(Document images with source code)
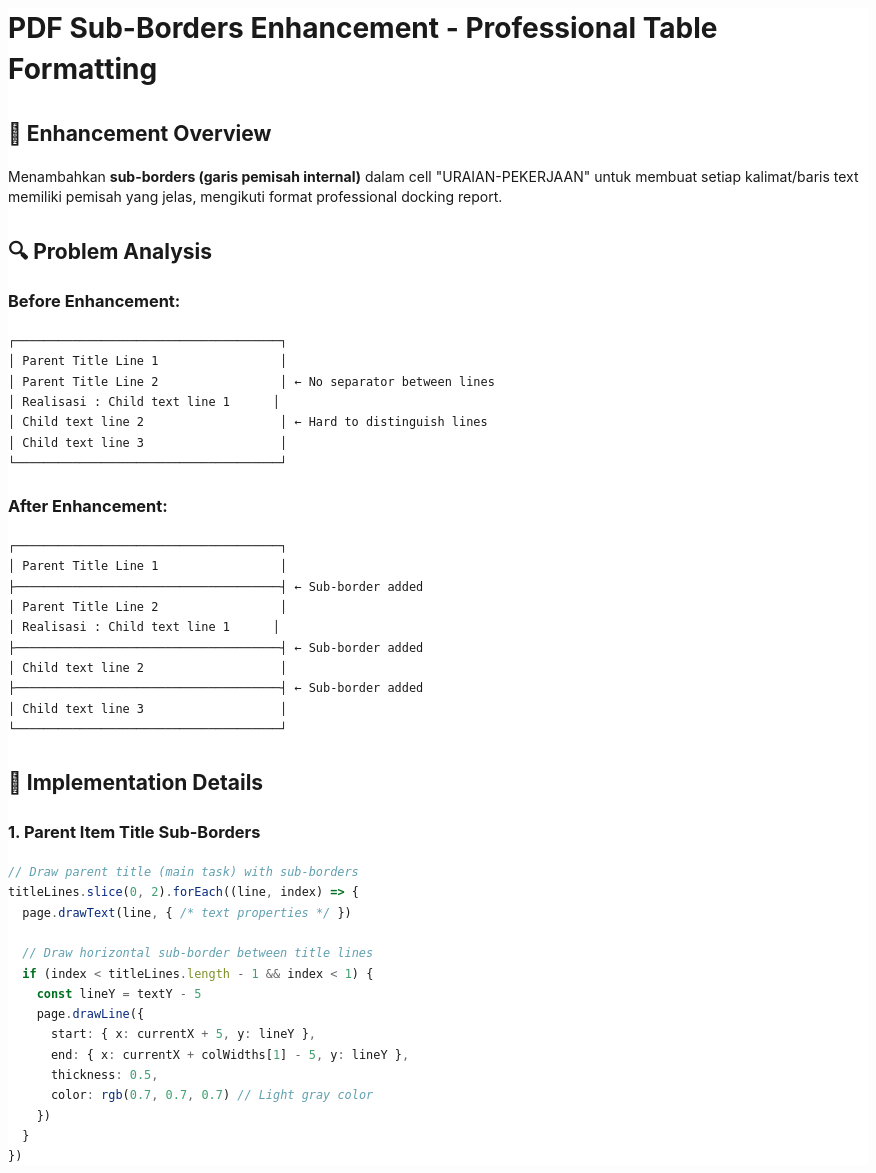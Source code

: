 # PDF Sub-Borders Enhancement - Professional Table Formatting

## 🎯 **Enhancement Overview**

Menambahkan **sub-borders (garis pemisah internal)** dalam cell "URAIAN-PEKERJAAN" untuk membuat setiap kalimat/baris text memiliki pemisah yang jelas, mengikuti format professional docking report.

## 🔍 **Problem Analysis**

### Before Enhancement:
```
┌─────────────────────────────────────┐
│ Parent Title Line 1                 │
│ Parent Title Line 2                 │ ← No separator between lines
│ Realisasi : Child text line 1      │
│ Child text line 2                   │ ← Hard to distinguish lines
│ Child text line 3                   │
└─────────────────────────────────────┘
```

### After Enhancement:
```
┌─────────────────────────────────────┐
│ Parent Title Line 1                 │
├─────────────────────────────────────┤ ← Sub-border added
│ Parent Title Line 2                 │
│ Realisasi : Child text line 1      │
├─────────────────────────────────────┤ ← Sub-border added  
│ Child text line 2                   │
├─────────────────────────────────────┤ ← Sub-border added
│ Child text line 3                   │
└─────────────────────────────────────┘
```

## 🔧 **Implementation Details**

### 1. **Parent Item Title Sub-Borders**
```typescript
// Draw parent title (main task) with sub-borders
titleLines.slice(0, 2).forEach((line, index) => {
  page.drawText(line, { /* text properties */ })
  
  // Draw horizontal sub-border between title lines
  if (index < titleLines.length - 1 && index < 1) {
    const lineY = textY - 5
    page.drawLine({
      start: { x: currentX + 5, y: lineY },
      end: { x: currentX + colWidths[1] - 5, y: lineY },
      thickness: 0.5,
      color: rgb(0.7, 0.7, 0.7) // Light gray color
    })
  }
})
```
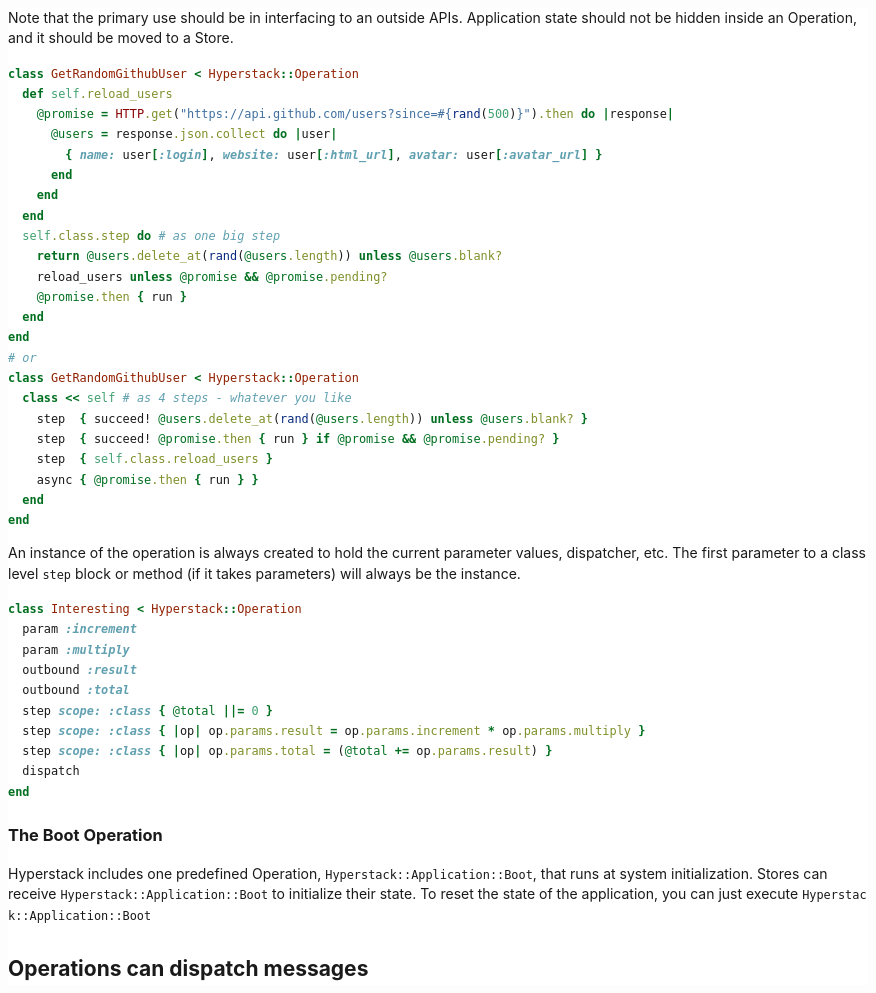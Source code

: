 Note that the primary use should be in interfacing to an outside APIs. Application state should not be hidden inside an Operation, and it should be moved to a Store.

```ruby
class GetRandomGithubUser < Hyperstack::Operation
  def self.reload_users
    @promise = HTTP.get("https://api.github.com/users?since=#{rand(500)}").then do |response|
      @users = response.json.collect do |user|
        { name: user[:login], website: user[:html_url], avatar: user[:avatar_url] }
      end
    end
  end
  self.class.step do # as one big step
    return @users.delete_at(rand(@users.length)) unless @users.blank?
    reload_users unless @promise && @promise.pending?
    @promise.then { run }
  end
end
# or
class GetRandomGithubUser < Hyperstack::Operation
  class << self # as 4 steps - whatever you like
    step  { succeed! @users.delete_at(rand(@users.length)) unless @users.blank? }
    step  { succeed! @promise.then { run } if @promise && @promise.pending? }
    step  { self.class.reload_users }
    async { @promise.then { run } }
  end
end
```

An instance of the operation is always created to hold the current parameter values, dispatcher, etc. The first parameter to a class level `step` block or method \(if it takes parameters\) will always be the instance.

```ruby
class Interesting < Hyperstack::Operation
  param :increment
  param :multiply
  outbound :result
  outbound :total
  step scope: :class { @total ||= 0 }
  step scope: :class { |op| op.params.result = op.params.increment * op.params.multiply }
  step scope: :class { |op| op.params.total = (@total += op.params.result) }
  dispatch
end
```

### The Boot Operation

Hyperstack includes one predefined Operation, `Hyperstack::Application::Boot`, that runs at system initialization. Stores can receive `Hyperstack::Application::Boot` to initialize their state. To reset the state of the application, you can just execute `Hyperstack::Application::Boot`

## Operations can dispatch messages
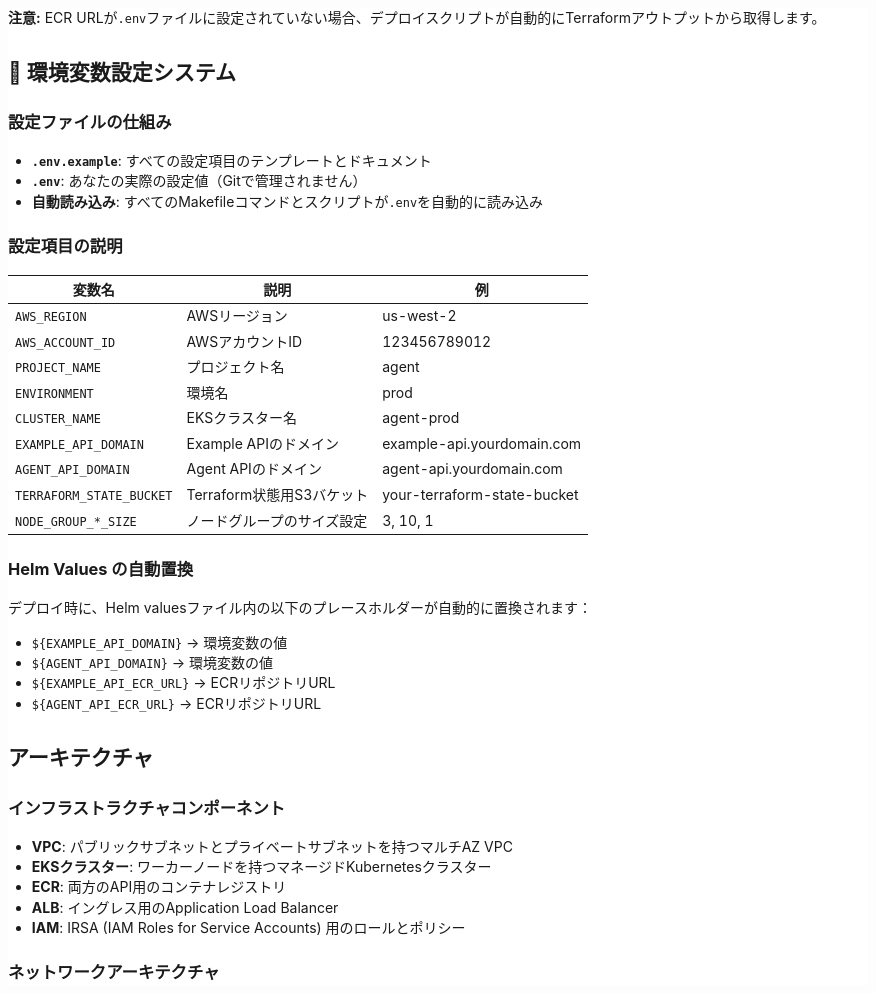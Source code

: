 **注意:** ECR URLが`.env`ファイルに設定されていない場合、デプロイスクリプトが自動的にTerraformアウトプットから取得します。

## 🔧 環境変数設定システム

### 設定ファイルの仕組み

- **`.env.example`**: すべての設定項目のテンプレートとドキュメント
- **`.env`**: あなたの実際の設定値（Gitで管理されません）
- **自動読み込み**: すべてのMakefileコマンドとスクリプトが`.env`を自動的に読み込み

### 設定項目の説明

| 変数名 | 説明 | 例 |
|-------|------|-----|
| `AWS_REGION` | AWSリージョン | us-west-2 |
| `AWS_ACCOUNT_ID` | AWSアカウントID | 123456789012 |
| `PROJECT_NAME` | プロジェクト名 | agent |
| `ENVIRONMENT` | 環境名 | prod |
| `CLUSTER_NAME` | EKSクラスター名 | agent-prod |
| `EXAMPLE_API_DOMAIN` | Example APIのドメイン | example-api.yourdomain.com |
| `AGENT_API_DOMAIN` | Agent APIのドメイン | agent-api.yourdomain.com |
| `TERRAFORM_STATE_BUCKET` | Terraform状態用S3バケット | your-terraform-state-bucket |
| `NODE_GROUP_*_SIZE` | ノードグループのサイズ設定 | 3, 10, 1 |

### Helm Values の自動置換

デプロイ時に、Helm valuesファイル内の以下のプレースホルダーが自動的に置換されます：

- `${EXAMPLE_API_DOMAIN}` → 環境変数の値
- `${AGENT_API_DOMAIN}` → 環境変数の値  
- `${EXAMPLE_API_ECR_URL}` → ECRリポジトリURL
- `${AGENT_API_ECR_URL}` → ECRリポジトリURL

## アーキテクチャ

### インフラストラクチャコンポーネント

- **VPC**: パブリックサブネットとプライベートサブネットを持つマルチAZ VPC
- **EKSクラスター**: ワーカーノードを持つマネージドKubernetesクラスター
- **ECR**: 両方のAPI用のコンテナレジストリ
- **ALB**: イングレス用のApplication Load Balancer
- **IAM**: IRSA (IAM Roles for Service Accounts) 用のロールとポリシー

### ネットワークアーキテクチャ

● **WHAT IS REQUIRED**: Except for the pictures, write the data out exactly.

● **TASK RESPONSE**:
Source code

: # PDF Sub-Borders Enhancement - Professional Table Formatting

## 🎯 **Enhancement Overview**

Menambahkan **sub-borders (garis pemisah internal)** dalam cell "URAIAN-PEKERJAAN" untuk membuat setiap kalimat/baris text memiliki pemisah yang jelas, mengikuti format professional docking report.

## 🔍 **Problem Analysis**

### Before Enhancement:
```
┌─────────────────────────────────────┐
│ Parent Title Line 1                 │
│ Parent Title Line 2                 │ ← No separator between lines
│ Realisasi : Child text line 1      │
│ Child text line 2                   │ ← Hard to distinguish lines
│ Child text line 3                   │
└─────────────────────────────────────┘
```

### After Enhancement:
```
┌─────────────────────────────────────┐
│ Parent Title Line 1                 │
├─────────────────────────────────────┤ ← Sub-border added
│ Parent Title Line 2                 │
│ Realisasi : Child text line 1      │
├─────────────────────────────────────┤ ← Sub-border added  
│ Child text line 2                   │
├─────────────────────────────────────┤ ← Sub-border added
│ Child text line 3                   │
└─────────────────────────────────────┘
```

## 🔧 **Implementation Details**

### 1. **Parent Item Title Sub-Borders**
```typescript
// Draw parent title (main task) with sub-borders
titleLines.slice(0, 2).forEach((line, index) => {
  page.drawText(line, { /* text properties */ })
  
  // Draw horizontal sub-border between title lines
  if (index < titleLines.length - 1 && index < 1) {
    const lineY = textY - 5
    page.drawLine({
      start: { x: currentX + 5, y: lineY },
      end: { x: currentX + colWidths[1] - 5, y: lineY },
      thickness: 0.5,
      color: rgb(0.7, 0.7, 0.7) // Light gray color
    })
  }
})
```
Source code

: Note that the primary use should be in interfacing to an outside APIs. Application state should not be hidden inside an Operation, and it should be moved to a Store.

```ruby
class GetRandomGithubUser < Hyperstack::Operation
  def self.reload_users
    @promise = HTTP.get("https://api.github.com/users?since=#{rand(500)}").then do |response|
      @users = response.json.collect do |user|
        { name: user[:login], website: user[:html_url], avatar: user[:avatar_url] }
      end
    end
  end
  self.class.step do # as one big step
    return @users.delete_at(rand(@users.length)) unless @users.blank?
    reload_users unless @promise && @promise.pending?
    @promise.then { run }
  end
end
# or
class GetRandomGithubUser < Hyperstack::Operation
  class << self # as 4 steps - whatever you like
    step  { succeed! @users.delete_at(rand(@users.length)) unless @users.blank? }
    step  { succeed! @promise.then { run } if @promise && @promise.pending? }
    step  { self.class.reload_users }
    async { @promise.then { run } }
  end
end
```

An instance of the operation is always created to hold the current parameter values, dispatcher, etc. The first parameter to a class level `step` block or method \(if it takes parameters\) will always be the instance.

```ruby
class Interesting < Hyperstack::Operation
  param :increment
  param :multiply
  outbound :result
  outbound :total
  step scope: :class { @total ||= 0 }
  step scope: :class { |op| op.params.result = op.params.increment * op.params.multiply }
  step scope: :class { |op| op.params.total = (@total += op.params.result) }
  dispatch
end
```

### The Boot Operation

Hyperstack includes one predefined Operation, `Hyperstack::Application::Boot`, that runs at system initialization. Stores can receive `Hyperstack::Application::Boot` to initialize their state. To reset the state of the application, you can just execute `Hyperstack::Application::Boot`

## Operations can dispatch messages
Source code

: **注意:** ECR URLが`.env`ファイルに設定されていない場合、デプロイスクリプトが自動的にTerraformアウトプットから取得します。

## 🔧 環境変数設定システム

### 設定ファイルの仕組み

- **`.env.example`**: すべての設定項目のテンプレートとドキュメント
- **`.env`**: あなたの実際の設定値（Gitで管理されません）
- **自動読み込み**: すべてのMakefileコマンドとスクリプトが`.env`を自動的に読み込み

### 設定項目の説明

| 変数名 | 説明 | 例 |
|-------|------|-----|
| `AWS_REGION` | AWSリージョン | us-west-2 |
| `AWS_ACCOUNT_ID` | AWSアカウントID | 123456789012 |
| `PROJECT_NAME` | プロジェクト名 | agent |
| `ENVIRONMENT` | 環境名 | prod |
| `CLUSTER_NAME` | EKSクラスター名 | agent-prod |
| `EXAMPLE_API_DOMAIN` | Example APIのドメイン | example-api.yourdomain.com |
| `AGENT_API_DOMAIN` | Agent APIのドメイン | agent-api.yourdomain.com |
| `TERRAFORM_STATE_BUCKET` | Terraform状態用S3バケット | your-terraform-state-bucket |
| `NODE_GROUP_*_SIZE` | ノードグループのサイズ設定 | 3, 10, 1 |

### Helm Values の自動置換

デプロイ時に、Helm valuesファイル内の以下のプレースホルダーが自動的に置換されます：

- `${EXAMPLE_API_DOMAIN}` → 環境変数の値
- `${AGENT_API_DOMAIN}` → 環境変数の値  
- `${EXAMPLE_API_ECR_URL}` → ECRリポジトリURL
- `${AGENT_API_ECR_URL}` → ECRリポジトリURL

## アーキテクチャ

### インフラストラクチャコンポーネント

- **VPC**: パブリックサブネットとプライベートサブネットを持つマルチAZ VPC
- **EKSクラスター**: ワーカーノードを持つマネージドKubernetesクラスター
- **ECR**: 両方のAPI用のコンテナレジストリ
- **ALB**: イングレス用のApplication Load Balancer
- **IAM**: IRSA (IAM Roles for Service Accounts) 用のロールとポリシー

### ネットワークアーキテクチャ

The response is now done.